-- Data for this exercise follows --

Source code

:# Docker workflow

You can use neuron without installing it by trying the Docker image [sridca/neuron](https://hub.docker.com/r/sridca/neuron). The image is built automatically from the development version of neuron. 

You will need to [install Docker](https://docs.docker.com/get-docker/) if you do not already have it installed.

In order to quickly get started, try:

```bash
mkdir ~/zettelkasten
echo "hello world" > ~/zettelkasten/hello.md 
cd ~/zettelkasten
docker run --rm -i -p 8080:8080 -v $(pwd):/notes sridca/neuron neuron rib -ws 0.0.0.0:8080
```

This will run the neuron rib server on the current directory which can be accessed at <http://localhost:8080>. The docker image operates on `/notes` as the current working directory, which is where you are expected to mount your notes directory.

-- Data for this exercise concluded --

What you have to do ▸
Looking at the data above, show all lines where the word "zettelkasten" occurs.

Answer ▸
mkdir ~/zettelkasten
echo "hello world" > ~/zettelkasten/hello.md 
cd ~/zettelkasten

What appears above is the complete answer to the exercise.